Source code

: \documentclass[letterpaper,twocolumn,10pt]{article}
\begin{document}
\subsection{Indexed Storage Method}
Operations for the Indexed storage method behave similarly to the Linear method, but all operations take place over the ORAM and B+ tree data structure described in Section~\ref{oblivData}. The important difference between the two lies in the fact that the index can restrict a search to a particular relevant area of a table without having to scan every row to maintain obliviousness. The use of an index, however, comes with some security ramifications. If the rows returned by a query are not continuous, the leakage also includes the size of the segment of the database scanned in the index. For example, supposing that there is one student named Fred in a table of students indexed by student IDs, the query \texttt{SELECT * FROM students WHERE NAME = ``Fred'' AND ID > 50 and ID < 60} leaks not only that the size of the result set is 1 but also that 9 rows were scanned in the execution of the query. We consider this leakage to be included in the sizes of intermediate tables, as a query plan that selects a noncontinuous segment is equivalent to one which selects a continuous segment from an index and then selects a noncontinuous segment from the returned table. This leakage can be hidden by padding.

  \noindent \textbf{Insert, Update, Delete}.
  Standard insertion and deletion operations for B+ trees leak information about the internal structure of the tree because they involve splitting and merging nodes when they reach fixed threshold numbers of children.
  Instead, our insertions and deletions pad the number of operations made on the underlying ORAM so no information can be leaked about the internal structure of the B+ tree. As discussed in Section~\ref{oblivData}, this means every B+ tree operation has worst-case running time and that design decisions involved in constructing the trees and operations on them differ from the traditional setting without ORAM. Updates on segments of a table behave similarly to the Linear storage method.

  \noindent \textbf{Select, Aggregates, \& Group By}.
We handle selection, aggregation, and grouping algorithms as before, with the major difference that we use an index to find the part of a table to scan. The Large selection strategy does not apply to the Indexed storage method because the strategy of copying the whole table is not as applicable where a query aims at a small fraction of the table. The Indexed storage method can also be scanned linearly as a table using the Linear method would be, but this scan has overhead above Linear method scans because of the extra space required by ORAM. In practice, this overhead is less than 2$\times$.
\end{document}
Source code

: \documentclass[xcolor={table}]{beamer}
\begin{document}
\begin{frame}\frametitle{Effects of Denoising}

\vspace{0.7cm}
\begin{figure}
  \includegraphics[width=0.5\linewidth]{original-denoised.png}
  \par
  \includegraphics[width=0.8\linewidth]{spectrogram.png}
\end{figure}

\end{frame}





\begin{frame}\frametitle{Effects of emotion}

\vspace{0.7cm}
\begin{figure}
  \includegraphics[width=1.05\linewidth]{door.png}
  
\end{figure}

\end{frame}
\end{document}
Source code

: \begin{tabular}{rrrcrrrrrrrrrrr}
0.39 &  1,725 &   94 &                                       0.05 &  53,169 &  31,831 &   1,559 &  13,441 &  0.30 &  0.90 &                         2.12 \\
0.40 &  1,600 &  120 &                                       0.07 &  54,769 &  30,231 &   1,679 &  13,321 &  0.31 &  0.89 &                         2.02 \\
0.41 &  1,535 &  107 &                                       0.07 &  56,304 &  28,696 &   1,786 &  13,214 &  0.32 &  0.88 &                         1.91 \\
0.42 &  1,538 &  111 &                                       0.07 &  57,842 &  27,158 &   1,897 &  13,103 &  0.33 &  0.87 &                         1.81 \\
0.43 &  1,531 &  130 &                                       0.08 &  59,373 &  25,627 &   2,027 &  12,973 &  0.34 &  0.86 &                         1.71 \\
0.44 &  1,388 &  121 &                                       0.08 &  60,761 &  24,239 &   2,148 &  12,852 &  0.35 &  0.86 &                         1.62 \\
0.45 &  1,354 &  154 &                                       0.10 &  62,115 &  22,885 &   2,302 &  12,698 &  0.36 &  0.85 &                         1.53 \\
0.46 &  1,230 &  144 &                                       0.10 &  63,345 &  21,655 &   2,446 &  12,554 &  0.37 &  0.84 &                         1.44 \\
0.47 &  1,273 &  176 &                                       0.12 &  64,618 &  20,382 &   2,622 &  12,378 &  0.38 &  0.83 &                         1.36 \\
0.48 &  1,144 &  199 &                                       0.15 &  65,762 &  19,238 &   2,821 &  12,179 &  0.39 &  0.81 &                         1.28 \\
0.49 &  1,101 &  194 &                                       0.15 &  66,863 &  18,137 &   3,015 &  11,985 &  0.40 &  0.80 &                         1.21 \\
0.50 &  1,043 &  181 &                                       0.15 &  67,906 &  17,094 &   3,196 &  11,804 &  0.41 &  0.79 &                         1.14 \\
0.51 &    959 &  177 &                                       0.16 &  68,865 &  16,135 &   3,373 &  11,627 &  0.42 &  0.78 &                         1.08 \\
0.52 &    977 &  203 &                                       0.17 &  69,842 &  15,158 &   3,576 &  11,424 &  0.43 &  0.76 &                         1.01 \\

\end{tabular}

PROMPT ▸
Word for word, copy the material above.

REPLY ▸
Source code

: \documentclass[letterpaper,twocolumn,10pt]{article}
\begin{document}
\subsection{Indexed Storage Method}
Operations for the Indexed storage method behave similarly to the Linear method, but all operations take place over the ORAM and B+ tree data structure described in Section~\ref{oblivData}. The important difference between the two lies in the fact that the index can restrict a search to a particular relevant area of a table without having to scan every row to maintain obliviousness. The use of an index, however, comes with some security ramifications. If the rows returned by a query are not continuous, the leakage also includes the size of the segment of the database scanned in the index. For example, supposing that there is one student named Fred in a table of students indexed by student IDs, the query \texttt{SELECT * FROM students WHERE NAME = ``Fred'' AND ID > 50 and ID < 60} leaks not only that the size of the result set is 1 but also that 9 rows were scanned in the execution of the query. We consider this leakage to be included in the sizes of intermediate tables, as a query plan that selects a noncontinuous segment is equivalent to one which selects a continuous segment from an index and then selects a noncontinuous segment from the returned table. This leakage can be hidden by padding.

  \noindent \textbf{Insert, Update, Delete}.
  Standard insertion and deletion operations for B+ trees leak information about the internal structure of the tree because they involve splitting and merging nodes when they reach fixed threshold numbers of children.
  Instead, our insertions and deletions pad the number of operations made on the underlying ORAM so no information can be leaked about the internal structure of the B+ tree. As discussed in Section~\ref{oblivData}, this means every B+ tree operation has worst-case running time and that design decisions involved in constructing the trees and operations on them differ from the traditional setting without ORAM. Updates on segments of a table behave similarly to the Linear storage method.

  \noindent \textbf{Select, Aggregates, \& Group By}.
We handle selection, aggregation, and grouping algorithms as before, with the major difference that we use an index to find the part of a table to scan. The Large selection strategy does not apply to the Indexed storage method because the strategy of copying the whole table is not as applicable where a query aims at a small fraction of the table. The Indexed storage method can also be scanned linearly as a table using the Linear method would be, but this scan has overhead above Linear method scans because of the extra space required by ORAM. In practice, this overhead is less than 2$\times$.
\end{document}
Source code

: \documentclass[xcolor={table}]{beamer}
\begin{document}
\begin{frame}\frametitle{Effects of Denoising}

\vspace{0.7cm}
\begin{figure}
  \includegraphics[width=0.5\linewidth]{original-denoised.png}
  \par
  \includegraphics[width=0.8\linewidth]{spectrogram.png}
\end{figure}

\end{frame}





\begin{frame}\frametitle{Effects of emotion}

\vspace{0.7cm}
\begin{figure}
  \includegraphics[width=1.05\linewidth]{door.png}
  
\end{figure}

\end{frame}
\end{document}
Source code

: \begin{tabular}{rrrcrrrrrrrrrrr}
0.39 &  1,725 &   94 &                                       0.05 &  53,169 &  31,831 &   1,559 &  13,441 &  0.30 &  0.90 &                         2.12 \\
0.40 &  1,600 &  120 &                                       0.07 &  54,769 &  30,231 &   1,679 &  13,321 &  0.31 &  0.89 &                         2.02 \\
0.41 &  1,535 &  107 &                                       0.07 &  56,304 &  28,696 &   1,786 &  13,214 &  0.32 &  0.88 &                         1.91 \\
0.42 &  1,538 &  111 &                                       0.07 &  57,842 &  27,158 &   1,897 &  13,103 &  0.33 &  0.87 &                         1.81 \\
0.43 &  1,531 &  130 &                                       0.08 &  59,373 &  25,627 &   2,027 &  12,973 &  0.34 &  0.86 &                         1.71 \\
0.44 &  1,388 &  121 &                                       0.08 &  60,761 &  24,239 &   2,148 &  12,852 &  0.35 &  0.86 &                         1.62 \\
0.45 &  1,354 &  154 &                                       0.10 &  62,115 &  22,885 &   2,302 &  12,698 &  0.36 &  0.85 &                         1.53 \\
0.46 &  1,230 &  144 &                                       0.10 &  63,345 &  21,655 &   2,446 &  12,554 &  0.37 &  0.84 &                         1.44 \\
0.47 &  1,273 &  176 &                                       0.12 &  64,618 &  20,382 &   2,622 &  12,378 &  0.38 &  0.83 &                         1.36 \\
0.48 &  1,144 &  199 &                                       0.15 &  65,762 &  19,238 &   2,821 &  12,179 &  0.39 &  0.81 &                         1.28 \\
0.49 &  1,101 &  194 &                                       0.15 &  66,863 &  18,137 &   3,015 &  11,985 &  0.40 &  0.80 &                         1.21 \\
0.50 &  1,043 &  181 &                                       0.15 &  67,906 &  17,094 &   3,196 &  11,804 &  0.41 &  0.79 &                         1.14 \\
0.51 &    959 &  177 &                                       0.16 &  68,865 &  16,135 &   3,373 &  11,627 &  0.42 &  0.78 &                         1.08 \\
0.52 &    977 &  203 &                                       0.17 &  69,842 &  15,158 &   3,576 &  11,424 &  0.43 &  0.76 &                         1.01 \\

\end{tabular}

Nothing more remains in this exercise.